> **PROBLEM DETAILS**:
Reproduce exactly, and solely, the lines running from the top of the data below through the line with "The event type to dispatch.", both inclusive. Omit pictures.

★ ★ ★ ★ ★

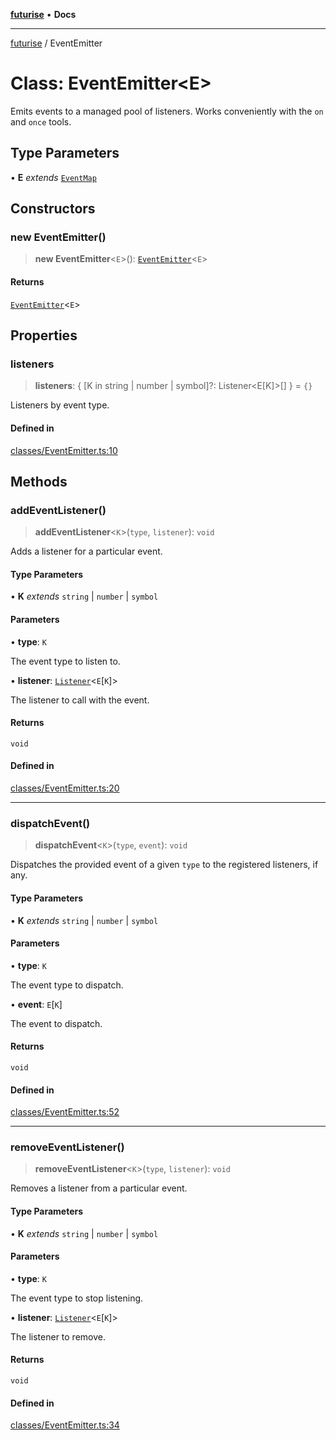 [**futurise**](../README.md) • **Docs**

***

[futurise](../README.md) / EventEmitter

# Class: EventEmitter\<E\>

Emits events to a managed pool of listeners. Works conveniently with the `on` and `once` tools.

## Type Parameters

• **E** *extends* [`EventMap`](../type-aliases/EventMap.md)

## Constructors

### new EventEmitter()

> **new EventEmitter**\<`E`\>(): [`EventEmitter`](EventEmitter.md)\<`E`\>

#### Returns

[`EventEmitter`](EventEmitter.md)\<`E`\>

## Properties

### listeners

> **listeners**: \{ \[K in string \| number \| symbol\]?: Listener\<E\[K\]\>\[\] \} = `{}`

Listeners by event type.

#### Defined in

[classes/EventEmitter.ts:10](https://github.com/nevoland/futurise/blob/63f48b6115a80787f9d38f76cd4d2ba6aa6e217f/lib/classes/EventEmitter.ts#L10)

## Methods

### addEventListener()

> **addEventListener**\<`K`\>(`type`, `listener`): `void`

Adds a listener for a particular event.

#### Type Parameters

• **K** *extends* `string` \| `number` \| `symbol`

#### Parameters

• **type**: `K`

The event type to listen to.

• **listener**: [`Listener`](../type-aliases/Listener.md)\<`E`\[`K`\]\>

The listener to call with the event.

#### Returns

`void`

#### Defined in

[classes/EventEmitter.ts:20](https://github.com/nevoland/futurise/blob/63f48b6115a80787f9d38f76cd4d2ba6aa6e217f/lib/classes/EventEmitter.ts#L20)

***

### dispatchEvent()

> **dispatchEvent**\<`K`\>(`type`, `event`): `void`

Dispatches the provided event of a given `type` to the registered listeners, if any.

#### Type Parameters

• **K** *extends* `string` \| `number` \| `symbol`

#### Parameters

• **type**: `K`

The event type to dispatch.

• **event**: `E`\[`K`\]

The event to dispatch.

#### Returns

`void`

#### Defined in

[classes/EventEmitter.ts:52](https://github.com/nevoland/futurise/blob/63f48b6115a80787f9d38f76cd4d2ba6aa6e217f/lib/classes/EventEmitter.ts#L52)

***

### removeEventListener()

> **removeEventListener**\<`K`\>(`type`, `listener`): `void`

Removes a listener from a particular event.

#### Type Parameters

• **K** *extends* `string` \| `number` \| `symbol`

#### Parameters

• **type**: `K`

The event type to stop listening.

• **listener**: [`Listener`](../type-aliases/Listener.md)\<`E`\[`K`\]\>

The listener to remove.

#### Returns

`void`

#### Defined in

[classes/EventEmitter.ts:34](https://github.com/nevoland/futurise/blob/63f48b6115a80787f9d38f76cd4d2ba6aa6e217f/lib/classes/EventEmitter.ts#L34)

★ ★ ★ ★ ★

> **ANSWER AREA**:
 [**futurise**](../README.md) • **Docs**

***

[futurise](../README.md) / EventEmitter

# Class: EventEmitter\<E\>

Emits events to a managed pool of listeners. Works conveniently with the `on` and `once` tools.

## Type Parameters

• **E** *extends* [`EventMap`](../type-aliases/EventMap.md)

## Constructors

### new EventEmitter()

> **new EventEmitter**\<`E`\>(): [`EventEmitter`](EventEmitter.md)\<`E`\>

#### Returns

[`EventEmitter`](EventEmitter.md)\<`E`\>

## Properties

### listeners

> **listeners**: \{ \[K in string \| number \| symbol\]?: Listener\<E\[K\]\>\[\] \} = `{}`

Listeners by event type.

#### Defined in

[classes/EventEmitter.ts:10](https://github.com/nevoland/futurise/blob/63f48b6115a80787f9d38f76cd4d2ba6aa6e217f/lib/classes/EventEmitter.ts#L10)

## Methods

### addEventListener()

> **addEventListener**\<`K`\>(`type`, `listener`): `void`

Adds a listener for a particular event.

#### Type Parameters

• **K** *extends* `string` \| `number` \| `symbol`

#### Parameters

• **type**: `K`

The event type to listen to.

• **listener**: [`Listener`](../type-aliases/Listener.md)\<`E`\[`K`\]\>

The listener to call with the event.

#### Returns

`void`

#### Defined in

[classes/EventEmitter.ts:20](https://github.com/nevoland/futurise/blob/63f48b6115a80787f9d38f76cd4d2ba6aa6e217f/lib/classes/EventEmitter.ts#L20)

***

### dispatchEvent()

> **dispatchEvent**\<`K`\>(`type`, `event`): `void`

Dispatches the provided event of a given `type` to the registered listeners, if any.

#### Type Parameters

• **K** *extends* `string` \| `number` \| `symbol`

#### Parameters

• **type**: `K`

The event type to dispatch.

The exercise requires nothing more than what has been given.